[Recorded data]
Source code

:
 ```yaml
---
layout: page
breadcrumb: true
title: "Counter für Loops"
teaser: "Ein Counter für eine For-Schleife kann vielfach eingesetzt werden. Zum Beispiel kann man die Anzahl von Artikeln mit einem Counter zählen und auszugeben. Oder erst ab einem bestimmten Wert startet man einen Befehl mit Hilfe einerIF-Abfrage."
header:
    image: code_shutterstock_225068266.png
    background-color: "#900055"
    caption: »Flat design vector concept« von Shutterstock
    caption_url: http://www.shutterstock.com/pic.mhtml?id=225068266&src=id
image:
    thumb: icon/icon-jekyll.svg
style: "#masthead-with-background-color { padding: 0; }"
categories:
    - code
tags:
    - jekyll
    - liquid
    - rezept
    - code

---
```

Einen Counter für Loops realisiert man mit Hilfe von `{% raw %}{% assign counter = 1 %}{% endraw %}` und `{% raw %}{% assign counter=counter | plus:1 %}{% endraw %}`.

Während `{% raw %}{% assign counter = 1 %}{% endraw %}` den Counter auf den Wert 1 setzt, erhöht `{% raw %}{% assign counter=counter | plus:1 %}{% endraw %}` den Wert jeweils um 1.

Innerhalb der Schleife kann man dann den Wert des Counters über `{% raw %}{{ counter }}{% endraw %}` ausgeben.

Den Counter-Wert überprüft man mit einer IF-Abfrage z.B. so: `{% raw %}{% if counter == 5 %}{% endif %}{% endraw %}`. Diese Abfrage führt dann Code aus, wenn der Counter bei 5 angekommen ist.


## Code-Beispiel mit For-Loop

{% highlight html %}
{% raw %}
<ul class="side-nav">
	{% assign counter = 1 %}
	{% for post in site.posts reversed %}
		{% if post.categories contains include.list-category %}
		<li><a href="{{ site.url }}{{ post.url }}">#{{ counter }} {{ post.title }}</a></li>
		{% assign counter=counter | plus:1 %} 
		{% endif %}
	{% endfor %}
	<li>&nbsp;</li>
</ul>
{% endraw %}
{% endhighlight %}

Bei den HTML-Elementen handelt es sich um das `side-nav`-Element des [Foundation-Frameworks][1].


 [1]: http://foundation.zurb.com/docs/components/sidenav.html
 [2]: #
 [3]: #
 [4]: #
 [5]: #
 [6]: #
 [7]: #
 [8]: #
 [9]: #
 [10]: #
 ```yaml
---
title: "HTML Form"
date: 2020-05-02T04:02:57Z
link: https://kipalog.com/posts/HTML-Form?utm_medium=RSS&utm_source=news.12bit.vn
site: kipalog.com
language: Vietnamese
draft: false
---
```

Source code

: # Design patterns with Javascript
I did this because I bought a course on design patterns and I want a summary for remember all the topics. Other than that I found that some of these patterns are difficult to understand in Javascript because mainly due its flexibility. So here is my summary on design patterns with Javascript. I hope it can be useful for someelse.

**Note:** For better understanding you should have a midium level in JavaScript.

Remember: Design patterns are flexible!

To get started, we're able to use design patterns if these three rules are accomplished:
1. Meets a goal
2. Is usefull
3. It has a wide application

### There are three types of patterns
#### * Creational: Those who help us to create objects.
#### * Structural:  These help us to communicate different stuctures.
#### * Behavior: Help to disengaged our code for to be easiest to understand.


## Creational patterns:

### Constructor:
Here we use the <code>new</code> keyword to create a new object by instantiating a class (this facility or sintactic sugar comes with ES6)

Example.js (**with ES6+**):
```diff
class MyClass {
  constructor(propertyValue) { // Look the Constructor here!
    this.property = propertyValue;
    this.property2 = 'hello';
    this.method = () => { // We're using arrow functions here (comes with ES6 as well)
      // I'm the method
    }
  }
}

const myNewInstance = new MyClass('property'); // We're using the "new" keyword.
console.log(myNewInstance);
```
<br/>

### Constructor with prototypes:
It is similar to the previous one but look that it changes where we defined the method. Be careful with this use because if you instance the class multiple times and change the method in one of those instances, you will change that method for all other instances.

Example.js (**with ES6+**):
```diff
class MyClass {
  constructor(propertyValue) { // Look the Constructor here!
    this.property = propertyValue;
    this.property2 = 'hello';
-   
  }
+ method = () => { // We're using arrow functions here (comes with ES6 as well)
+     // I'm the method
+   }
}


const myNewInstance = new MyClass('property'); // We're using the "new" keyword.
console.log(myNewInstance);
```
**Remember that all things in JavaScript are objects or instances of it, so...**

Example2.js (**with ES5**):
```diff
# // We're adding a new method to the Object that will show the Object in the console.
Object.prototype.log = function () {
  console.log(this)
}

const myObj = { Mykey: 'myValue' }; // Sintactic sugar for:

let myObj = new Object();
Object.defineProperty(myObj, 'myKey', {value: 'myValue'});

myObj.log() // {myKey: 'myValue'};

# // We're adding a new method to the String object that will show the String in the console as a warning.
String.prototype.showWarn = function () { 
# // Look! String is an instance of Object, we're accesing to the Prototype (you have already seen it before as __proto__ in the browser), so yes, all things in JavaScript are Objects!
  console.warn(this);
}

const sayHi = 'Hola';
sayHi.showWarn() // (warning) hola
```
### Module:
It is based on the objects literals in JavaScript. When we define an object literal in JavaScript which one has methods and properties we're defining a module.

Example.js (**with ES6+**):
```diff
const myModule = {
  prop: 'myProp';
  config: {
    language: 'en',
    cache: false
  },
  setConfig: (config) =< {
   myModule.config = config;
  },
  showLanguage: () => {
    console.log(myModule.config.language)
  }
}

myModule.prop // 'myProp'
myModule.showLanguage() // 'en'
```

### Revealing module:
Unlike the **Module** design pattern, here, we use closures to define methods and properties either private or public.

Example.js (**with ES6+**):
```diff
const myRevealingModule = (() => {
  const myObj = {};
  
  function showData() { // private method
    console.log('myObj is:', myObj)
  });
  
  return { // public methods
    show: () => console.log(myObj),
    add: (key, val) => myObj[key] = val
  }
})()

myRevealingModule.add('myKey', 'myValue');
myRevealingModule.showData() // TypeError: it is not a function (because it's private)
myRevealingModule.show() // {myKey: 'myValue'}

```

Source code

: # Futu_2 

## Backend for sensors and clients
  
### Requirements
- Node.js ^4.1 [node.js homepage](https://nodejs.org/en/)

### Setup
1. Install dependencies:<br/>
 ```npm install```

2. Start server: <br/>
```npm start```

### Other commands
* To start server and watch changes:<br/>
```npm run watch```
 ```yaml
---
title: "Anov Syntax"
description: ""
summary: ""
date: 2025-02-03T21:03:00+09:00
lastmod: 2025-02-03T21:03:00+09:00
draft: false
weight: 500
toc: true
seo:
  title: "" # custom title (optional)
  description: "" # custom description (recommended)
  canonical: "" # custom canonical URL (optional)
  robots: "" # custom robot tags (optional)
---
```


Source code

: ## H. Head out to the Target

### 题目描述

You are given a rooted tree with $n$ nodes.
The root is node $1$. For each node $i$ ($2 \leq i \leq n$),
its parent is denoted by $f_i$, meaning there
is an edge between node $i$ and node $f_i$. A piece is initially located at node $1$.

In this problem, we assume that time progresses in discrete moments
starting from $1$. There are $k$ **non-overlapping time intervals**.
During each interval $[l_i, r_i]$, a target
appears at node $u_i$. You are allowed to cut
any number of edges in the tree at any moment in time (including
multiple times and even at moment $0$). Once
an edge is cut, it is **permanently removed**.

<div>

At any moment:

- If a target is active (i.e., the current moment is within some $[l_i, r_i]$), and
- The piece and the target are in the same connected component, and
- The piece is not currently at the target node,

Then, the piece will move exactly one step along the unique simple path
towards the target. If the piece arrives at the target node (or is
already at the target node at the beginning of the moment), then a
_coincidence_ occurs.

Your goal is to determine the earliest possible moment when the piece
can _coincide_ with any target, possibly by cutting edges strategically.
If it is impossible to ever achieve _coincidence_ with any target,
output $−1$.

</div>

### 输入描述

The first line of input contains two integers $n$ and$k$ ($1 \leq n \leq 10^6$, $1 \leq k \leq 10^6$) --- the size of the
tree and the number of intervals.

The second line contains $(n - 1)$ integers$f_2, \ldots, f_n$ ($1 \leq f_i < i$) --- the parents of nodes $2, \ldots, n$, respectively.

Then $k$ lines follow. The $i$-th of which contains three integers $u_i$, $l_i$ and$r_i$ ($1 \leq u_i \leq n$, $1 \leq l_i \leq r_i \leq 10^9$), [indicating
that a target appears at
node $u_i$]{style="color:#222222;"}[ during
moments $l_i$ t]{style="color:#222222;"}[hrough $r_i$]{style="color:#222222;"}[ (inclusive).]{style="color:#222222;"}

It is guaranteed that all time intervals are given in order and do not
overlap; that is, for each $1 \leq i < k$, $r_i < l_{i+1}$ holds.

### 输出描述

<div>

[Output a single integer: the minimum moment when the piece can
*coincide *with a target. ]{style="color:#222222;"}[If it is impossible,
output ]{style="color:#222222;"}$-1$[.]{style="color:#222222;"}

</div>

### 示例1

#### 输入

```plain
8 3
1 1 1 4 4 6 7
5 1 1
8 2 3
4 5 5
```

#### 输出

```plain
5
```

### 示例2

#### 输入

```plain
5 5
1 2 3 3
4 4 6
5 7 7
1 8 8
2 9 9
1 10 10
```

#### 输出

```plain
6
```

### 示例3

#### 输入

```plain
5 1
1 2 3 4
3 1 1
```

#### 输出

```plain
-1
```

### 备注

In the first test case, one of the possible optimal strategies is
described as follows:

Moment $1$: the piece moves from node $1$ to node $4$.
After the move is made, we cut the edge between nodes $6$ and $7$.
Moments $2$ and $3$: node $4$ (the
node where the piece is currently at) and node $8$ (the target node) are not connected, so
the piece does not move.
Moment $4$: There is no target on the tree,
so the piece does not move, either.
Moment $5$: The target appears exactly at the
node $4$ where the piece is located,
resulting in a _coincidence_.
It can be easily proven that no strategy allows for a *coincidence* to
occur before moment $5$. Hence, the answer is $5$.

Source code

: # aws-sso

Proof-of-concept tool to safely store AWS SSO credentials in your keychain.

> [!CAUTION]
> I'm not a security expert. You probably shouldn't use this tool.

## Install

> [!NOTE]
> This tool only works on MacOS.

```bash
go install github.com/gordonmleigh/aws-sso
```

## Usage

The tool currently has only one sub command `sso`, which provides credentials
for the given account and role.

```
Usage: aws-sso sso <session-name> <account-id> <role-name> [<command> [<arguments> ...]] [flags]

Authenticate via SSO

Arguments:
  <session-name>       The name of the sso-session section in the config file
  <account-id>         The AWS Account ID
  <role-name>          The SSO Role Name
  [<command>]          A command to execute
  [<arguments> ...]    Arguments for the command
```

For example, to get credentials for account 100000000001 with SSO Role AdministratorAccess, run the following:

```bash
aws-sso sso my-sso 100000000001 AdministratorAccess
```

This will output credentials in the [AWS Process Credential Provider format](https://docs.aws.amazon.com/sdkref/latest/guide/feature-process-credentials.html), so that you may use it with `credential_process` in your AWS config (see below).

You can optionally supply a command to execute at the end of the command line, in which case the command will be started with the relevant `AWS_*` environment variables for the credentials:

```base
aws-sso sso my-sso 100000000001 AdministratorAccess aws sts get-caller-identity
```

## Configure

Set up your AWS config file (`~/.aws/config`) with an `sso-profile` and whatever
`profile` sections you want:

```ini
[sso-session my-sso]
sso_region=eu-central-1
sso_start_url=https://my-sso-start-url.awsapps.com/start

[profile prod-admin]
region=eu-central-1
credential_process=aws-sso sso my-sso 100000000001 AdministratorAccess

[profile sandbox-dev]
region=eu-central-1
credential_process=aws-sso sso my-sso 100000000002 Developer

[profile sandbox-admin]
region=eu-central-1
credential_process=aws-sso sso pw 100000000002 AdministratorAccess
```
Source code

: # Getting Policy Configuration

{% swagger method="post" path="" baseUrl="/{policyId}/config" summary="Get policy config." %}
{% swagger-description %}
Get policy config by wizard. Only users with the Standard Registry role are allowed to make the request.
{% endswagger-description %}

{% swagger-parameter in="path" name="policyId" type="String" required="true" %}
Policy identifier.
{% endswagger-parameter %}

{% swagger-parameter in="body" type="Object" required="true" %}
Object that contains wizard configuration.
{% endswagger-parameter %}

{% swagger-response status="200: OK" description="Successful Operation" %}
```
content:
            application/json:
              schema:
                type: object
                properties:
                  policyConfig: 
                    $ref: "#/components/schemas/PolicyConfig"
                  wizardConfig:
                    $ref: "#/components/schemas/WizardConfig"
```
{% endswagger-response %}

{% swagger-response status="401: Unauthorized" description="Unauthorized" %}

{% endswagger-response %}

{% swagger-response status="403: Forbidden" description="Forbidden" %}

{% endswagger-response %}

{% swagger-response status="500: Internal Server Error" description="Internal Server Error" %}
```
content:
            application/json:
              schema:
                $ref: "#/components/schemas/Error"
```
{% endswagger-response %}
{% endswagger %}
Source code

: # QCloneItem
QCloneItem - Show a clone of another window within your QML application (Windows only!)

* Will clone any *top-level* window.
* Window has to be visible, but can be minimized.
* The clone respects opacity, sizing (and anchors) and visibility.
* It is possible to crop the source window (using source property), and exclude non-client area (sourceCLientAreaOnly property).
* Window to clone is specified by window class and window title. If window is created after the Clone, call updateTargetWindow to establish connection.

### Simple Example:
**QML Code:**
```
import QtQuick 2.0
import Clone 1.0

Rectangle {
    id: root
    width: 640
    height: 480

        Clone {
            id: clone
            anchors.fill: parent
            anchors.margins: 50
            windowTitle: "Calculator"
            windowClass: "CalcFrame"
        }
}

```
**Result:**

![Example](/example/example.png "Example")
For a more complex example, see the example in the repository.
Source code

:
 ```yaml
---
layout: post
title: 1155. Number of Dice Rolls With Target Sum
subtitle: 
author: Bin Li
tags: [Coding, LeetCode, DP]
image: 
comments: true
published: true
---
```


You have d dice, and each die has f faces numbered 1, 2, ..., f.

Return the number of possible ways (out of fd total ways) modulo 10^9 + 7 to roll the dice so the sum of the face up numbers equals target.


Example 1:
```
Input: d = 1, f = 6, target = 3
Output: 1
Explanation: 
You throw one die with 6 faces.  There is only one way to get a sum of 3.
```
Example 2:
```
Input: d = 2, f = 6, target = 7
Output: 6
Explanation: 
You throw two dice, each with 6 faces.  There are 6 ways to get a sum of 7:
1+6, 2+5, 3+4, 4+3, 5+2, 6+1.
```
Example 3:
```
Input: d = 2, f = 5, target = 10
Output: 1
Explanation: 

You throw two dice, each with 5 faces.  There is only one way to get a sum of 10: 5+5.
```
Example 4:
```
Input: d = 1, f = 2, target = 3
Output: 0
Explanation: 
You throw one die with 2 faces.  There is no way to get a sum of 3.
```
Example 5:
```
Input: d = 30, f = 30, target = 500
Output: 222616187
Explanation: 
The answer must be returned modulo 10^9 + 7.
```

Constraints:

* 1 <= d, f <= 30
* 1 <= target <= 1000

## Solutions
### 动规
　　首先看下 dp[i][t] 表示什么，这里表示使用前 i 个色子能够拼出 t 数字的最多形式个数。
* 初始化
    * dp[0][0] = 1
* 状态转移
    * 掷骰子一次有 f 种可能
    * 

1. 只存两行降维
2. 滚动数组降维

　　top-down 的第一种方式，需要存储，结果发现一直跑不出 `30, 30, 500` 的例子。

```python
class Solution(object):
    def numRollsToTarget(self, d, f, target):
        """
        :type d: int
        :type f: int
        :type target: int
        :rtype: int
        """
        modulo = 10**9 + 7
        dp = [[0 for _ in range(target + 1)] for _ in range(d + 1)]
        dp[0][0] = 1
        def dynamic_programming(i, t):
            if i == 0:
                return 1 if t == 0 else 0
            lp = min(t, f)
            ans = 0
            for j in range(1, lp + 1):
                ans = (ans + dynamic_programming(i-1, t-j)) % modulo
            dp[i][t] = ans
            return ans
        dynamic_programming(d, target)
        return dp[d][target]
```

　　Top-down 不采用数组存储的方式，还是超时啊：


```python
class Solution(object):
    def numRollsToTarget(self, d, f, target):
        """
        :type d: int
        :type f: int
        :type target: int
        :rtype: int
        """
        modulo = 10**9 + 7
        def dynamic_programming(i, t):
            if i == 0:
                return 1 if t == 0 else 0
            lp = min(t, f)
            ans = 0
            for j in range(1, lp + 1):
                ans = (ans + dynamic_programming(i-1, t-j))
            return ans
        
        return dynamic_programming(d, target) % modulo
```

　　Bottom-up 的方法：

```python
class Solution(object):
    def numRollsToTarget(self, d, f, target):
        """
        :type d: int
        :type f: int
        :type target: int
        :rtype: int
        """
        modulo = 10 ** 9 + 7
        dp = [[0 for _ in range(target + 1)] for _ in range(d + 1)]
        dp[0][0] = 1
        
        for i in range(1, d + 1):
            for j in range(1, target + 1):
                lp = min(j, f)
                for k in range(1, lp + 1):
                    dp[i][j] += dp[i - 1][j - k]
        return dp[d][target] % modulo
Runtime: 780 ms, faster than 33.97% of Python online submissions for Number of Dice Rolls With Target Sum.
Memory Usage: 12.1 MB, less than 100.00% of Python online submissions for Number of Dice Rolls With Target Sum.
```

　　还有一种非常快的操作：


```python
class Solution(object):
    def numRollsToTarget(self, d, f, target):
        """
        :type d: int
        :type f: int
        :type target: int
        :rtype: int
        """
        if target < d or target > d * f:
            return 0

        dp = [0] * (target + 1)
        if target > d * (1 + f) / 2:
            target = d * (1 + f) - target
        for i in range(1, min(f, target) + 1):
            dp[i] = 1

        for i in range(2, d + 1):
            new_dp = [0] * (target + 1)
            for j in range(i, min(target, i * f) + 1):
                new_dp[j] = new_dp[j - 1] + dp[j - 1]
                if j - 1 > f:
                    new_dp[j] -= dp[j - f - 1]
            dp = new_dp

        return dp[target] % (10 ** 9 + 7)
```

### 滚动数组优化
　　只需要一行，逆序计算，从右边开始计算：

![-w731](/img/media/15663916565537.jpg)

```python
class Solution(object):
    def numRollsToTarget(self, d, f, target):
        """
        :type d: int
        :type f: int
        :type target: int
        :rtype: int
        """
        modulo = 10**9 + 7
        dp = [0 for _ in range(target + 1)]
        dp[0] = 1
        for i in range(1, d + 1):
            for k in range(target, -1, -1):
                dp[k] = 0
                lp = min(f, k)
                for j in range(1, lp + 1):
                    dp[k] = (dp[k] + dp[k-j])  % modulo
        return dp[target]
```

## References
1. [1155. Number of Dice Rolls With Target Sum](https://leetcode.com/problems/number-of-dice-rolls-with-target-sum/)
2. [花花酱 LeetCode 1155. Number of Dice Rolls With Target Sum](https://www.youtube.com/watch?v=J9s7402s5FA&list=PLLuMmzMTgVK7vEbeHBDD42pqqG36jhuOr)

■ **Task brief**
Using the entries, state how many of their lines hold "docs"; give the number and no more.

■ **Result**
2